Image courtesy of The Museum of Modern Art
The exhibition features a rich cross-section of works across several mediums—opening with displays of pioneering non-objective paintings, prints, and drawings from the years leading up to and immediately following the Revolution, followed by a suite of galleries featuring photography, film, graphic design, and utilitarian objects, a transition that reflects the shift of avant-garde production in the 1920s. Made in response to changing social and political conditions, these works probe and suggest the myriad ways that a revolution can manifest itself in an object.
Image courtesy of The Museum of Modern Art
The Last Futurist Exhibition of Paintings 0.10 (zero-ten), held in Petrograd (now St. Petersburg) in December 1915, highlighted two new models of abstraction. One, developed by Vladimir Tatlin, focused on a group of nonrepresentational Counter-Reliefs. The other, proposed by Kazimir Malevich, unveiled a radically new mode of abstract painting that abandoned reference to the outside world in favor of colored geometric shapes floating against white backgrounds. Because this new style claimed supremacy over the forms of nature, Malevich called it Suprematism. While Suprematism’s focus on pure form had a spiritual bent, the adherents of Constructivism privileged the creation of utilitarian objects with orderly, geometric designs.
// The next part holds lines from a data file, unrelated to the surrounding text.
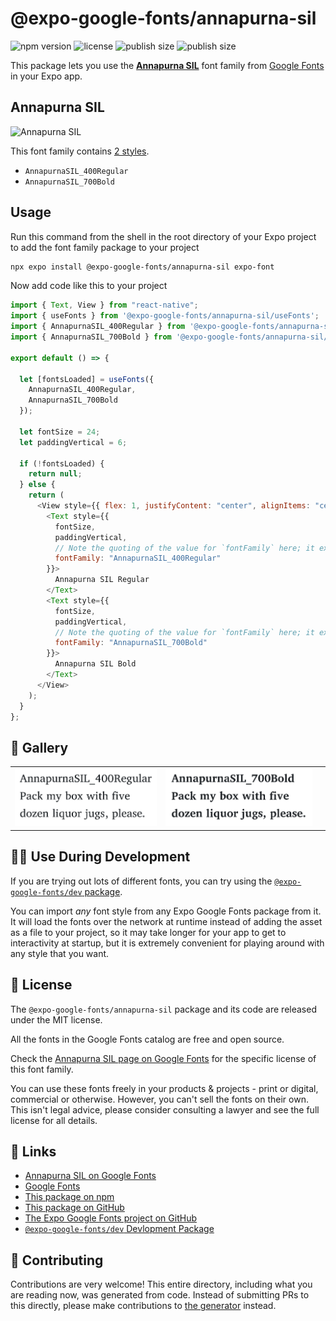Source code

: # @expo-google-fonts/annapurna-sil

![npm version](https://flat.badgen.net/npm/v/@expo-google-fonts/annapurna-sil)
![license](https://flat.badgen.net/github/license/expo/google-fonts)
![publish size](https://flat.badgen.net/packagephobia/install/@expo-google-fonts/annapurna-sil)
![publish size](https://flat.badgen.net/packagephobia/publish/@expo-google-fonts/annapurna-sil)

This package lets you use the [**Annapurna SIL**](https://fonts.google.com/specimen/Annapurna+SIL) font family from [Google Fonts](https://fonts.google.com/) in your Expo app.

## Annapurna SIL

![Annapurna SIL](./font-family.png)

This font family contains [2 styles](#-gallery).

- `AnnapurnaSIL_400Regular`
- `AnnapurnaSIL_700Bold`

## Usage

Run this command from the shell in the root directory of your Expo project to add the font family package to your project

```sh
npx expo install @expo-google-fonts/annapurna-sil expo-font
```

Now add code like this to your project

```js
import { Text, View } from "react-native";
import { useFonts } from '@expo-google-fonts/annapurna-sil/useFonts';
import { AnnapurnaSIL_400Regular } from '@expo-google-fonts/annapurna-sil/400Regular';
import { AnnapurnaSIL_700Bold } from '@expo-google-fonts/annapurna-sil/700Bold';

export default () => {

  let [fontsLoaded] = useFonts({
    AnnapurnaSIL_400Regular, 
    AnnapurnaSIL_700Bold
  });

  let fontSize = 24;
  let paddingVertical = 6;

  if (!fontsLoaded) {
    return null;
  } else {
    return (
      <View style={{ flex: 1, justifyContent: "center", alignItems: "center" }}>
        <Text style={{
          fontSize,
          paddingVertical,
          // Note the quoting of the value for `fontFamily` here; it expects a string!
          fontFamily: "AnnapurnaSIL_400Regular"
        }}>
          Annapurna SIL Regular
        </Text>
        <Text style={{
          fontSize,
          paddingVertical,
          // Note the quoting of the value for `fontFamily` here; it expects a string!
          fontFamily: "AnnapurnaSIL_700Bold"
        }}>
          Annapurna SIL Bold
        </Text>
      </View>
    );
  }
};
```

## 🔡 Gallery


||||
|-|-|-|
|![AnnapurnaSIL_400Regular](./400Regular/AnnapurnaSIL_400Regular.ttf.png)|![AnnapurnaSIL_700Bold](./700Bold/AnnapurnaSIL_700Bold.ttf.png)|||


## 👩‍💻 Use During Development

If you are trying out lots of different fonts, you can try using the [`@expo-google-fonts/dev` package](https://github.com/expo/google-fonts/tree/master/font-packages/dev#readme).

You can import _any_ font style from any Expo Google Fonts package from it. It will load the fonts over the network at runtime instead of adding the asset as a file to your project, so it may take longer for your app to get to interactivity at startup, but it is extremely convenient for playing around with any style that you want.


## 📖 License

The `@expo-google-fonts/annapurna-sil` package and its code are released under the MIT license.

All the fonts in the Google Fonts catalog are free and open source.

Check the [Annapurna SIL page on Google Fonts](https://fonts.google.com/specimen/Annapurna+SIL) for the specific license of this font family.

You can use these fonts freely in your products & projects - print or digital, commercial or otherwise. However, you can't sell the fonts on their own. This isn't legal advice, please consider consulting a lawyer and see the full license for all details.

## 🔗 Links

- [Annapurna SIL on Google Fonts](https://fonts.google.com/specimen/Annapurna+SIL)
- [Google Fonts](https://fonts.google.com/)
- [This package on npm](https://www.npmjs.com/package/@expo-google-fonts/annapurna-sil)
- [This package on GitHub](https://github.com/expo/google-fonts/tree/master/font-packages/annapurna-sil)
- [The Expo Google Fonts project on GitHub](https://github.com/expo/google-fonts)
- [`@expo-google-fonts/dev` Devlopment Package](https://github.com/expo/google-fonts/tree/master/font-packages/dev)

## 🤝 Contributing

Contributions are very welcome! This entire directory, including what you are reading now, was generated from code. Instead of submitting PRs to this directly, please make contributions to [the generator](https://github.com/expo/google-fonts/tree/master/packages/generator) instead.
Image courtesy of The Museum of Modern Art
The exhibition includes an in-depth look at Soviet avant-garde cinema, in a gallery that features clips from seminal films by Alexander Dovzhenko, Sergei Eisenstein, Vsevolod Pudovkin, and Dziga Vertov, highlighting a variety of strategies in montage, including disjunctive cutting, extreme close-ups, unusual angles, and image superimposition. The Constructivist architect Iakov Chernikov applied his ideas to imagine a future reflecting the avant-garde culture of the new Soviet Union. His Architectural Fantasies: 101 Compositions in Color, 101 Architectural Miniatures (1933) featured here, however, never had a chance to materialize. Joseph Stalin’s repressive regime effectively put an end to Constructivism and other avant-garde activities in the cultural sphere by the mid-1930s.